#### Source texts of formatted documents
++++++++++

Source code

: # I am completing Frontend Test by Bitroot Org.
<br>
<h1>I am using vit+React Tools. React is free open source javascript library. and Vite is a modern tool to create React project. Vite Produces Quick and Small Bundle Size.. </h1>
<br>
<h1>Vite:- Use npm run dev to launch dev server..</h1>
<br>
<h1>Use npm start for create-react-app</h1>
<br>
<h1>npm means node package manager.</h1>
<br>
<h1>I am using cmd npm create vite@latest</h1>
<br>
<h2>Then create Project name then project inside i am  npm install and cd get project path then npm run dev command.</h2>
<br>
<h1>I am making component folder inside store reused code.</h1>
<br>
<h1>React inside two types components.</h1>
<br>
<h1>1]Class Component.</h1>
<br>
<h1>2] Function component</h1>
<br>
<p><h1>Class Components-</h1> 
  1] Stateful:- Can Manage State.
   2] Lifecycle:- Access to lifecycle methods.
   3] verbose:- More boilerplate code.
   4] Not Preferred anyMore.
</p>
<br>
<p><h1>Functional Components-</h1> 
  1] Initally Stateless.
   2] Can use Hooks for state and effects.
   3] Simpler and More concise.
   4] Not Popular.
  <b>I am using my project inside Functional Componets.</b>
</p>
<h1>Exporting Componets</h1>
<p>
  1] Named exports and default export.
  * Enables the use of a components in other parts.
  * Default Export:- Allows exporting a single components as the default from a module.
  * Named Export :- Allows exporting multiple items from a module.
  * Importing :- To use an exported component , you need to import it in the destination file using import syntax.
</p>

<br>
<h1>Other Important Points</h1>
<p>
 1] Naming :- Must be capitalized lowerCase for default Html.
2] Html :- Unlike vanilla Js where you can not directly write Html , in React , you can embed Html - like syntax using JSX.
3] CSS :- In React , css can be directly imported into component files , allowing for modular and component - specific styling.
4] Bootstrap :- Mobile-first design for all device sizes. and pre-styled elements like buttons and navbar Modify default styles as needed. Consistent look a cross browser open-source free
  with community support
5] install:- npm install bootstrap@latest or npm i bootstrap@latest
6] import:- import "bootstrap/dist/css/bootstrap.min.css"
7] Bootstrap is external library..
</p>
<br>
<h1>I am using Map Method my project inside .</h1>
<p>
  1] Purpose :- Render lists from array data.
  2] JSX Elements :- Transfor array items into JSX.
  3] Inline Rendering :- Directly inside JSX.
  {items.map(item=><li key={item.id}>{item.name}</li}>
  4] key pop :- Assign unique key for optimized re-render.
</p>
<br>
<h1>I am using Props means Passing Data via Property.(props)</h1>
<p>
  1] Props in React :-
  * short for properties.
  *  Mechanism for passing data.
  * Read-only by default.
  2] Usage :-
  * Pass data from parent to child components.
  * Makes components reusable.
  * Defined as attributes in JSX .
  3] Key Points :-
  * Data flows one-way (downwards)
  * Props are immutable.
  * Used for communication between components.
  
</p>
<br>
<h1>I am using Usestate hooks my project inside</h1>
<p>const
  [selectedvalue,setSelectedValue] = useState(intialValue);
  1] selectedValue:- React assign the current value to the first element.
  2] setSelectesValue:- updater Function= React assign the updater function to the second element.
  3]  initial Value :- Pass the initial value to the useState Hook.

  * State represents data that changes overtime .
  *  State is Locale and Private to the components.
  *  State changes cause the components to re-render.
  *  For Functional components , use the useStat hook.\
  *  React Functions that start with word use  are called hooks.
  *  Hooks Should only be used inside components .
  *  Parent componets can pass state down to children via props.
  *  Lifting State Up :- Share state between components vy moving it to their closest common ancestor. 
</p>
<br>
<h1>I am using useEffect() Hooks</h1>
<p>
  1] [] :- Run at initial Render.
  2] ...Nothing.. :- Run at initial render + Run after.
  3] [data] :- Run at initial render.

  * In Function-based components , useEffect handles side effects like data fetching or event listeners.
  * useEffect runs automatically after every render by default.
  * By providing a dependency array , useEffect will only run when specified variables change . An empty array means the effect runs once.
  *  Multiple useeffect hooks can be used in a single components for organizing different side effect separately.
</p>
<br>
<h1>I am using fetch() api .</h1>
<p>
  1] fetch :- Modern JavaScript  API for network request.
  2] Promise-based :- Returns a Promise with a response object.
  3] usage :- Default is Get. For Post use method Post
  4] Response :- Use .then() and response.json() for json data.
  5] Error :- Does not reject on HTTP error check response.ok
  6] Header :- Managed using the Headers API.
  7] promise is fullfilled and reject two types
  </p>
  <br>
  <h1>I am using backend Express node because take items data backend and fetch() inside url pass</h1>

++++++++++

#### Problem to solve
Output the lines above between the one holding "3] verbose:- More boilerplate code." and the one holding "short for properties.", inclusive, with nothing before or after them.

#### Worked solution
   3] verbose:- More boilerplate code.
   4] Not Preferred anyMore.
</p>
<br>
<p><h1>Functional Components-</h1> 
  1] Initally Stateless.
   2] Can use Hooks for state and effects.
   3] Simpler and More concise.
   4] Not Popular.
  <b>I am using my project inside Functional Componets.</b>
</p>
<h1>Exporting Componets</h1>
<p>
  1] Named exports and default export.
  * Enables the use of a components in other parts.
  * Default Export:- Allows exporting a single components as the default from a module.
  * Named Export :- Allows exporting multiple items from a module.
  * Importing :- To use an exported component , you need to import it in the destination file using import syntax.
</p>

<br>
<h1>Other Important Points</h1>
<p>
 1] Naming :- Must be capitalized lowerCase for default Html.
2] Html :- Unlike vanilla Js where you can not directly write Html , in React , you can embed Html - like syntax using JSX.
3] CSS :- In React , css can be directly imported into component files , allowing for modular and component - specific styling.
4] Bootstrap :- Mobile-first design for all device sizes. and pre-styled elements like buttons and navbar Modify default styles as needed. Consistent look a cross browser open-source free
  with community support
5] install:- npm install bootstrap@latest or npm i bootstrap@latest
6] import:- import "bootstrap/dist/css/bootstrap.min.css"
7] Bootstrap is external library..
</p>
<br>
<h1>I am using Map Method my project inside .</h1>
<p>
  1] Purpose :- Render lists from array data.
  2] JSX Elements :- Transfor array items into JSX.
  3] Inline Rendering :- Directly inside JSX.
  {items.map(item=><li key={item.id}>{item.name}</li}>
  4] key pop :- Assign unique key for optimized re-render.
</p>
<br>
<h1>I am using Props means Passing Data via Property.(props)</h1>
<p>
  1] Props in React :-
  * short for properties.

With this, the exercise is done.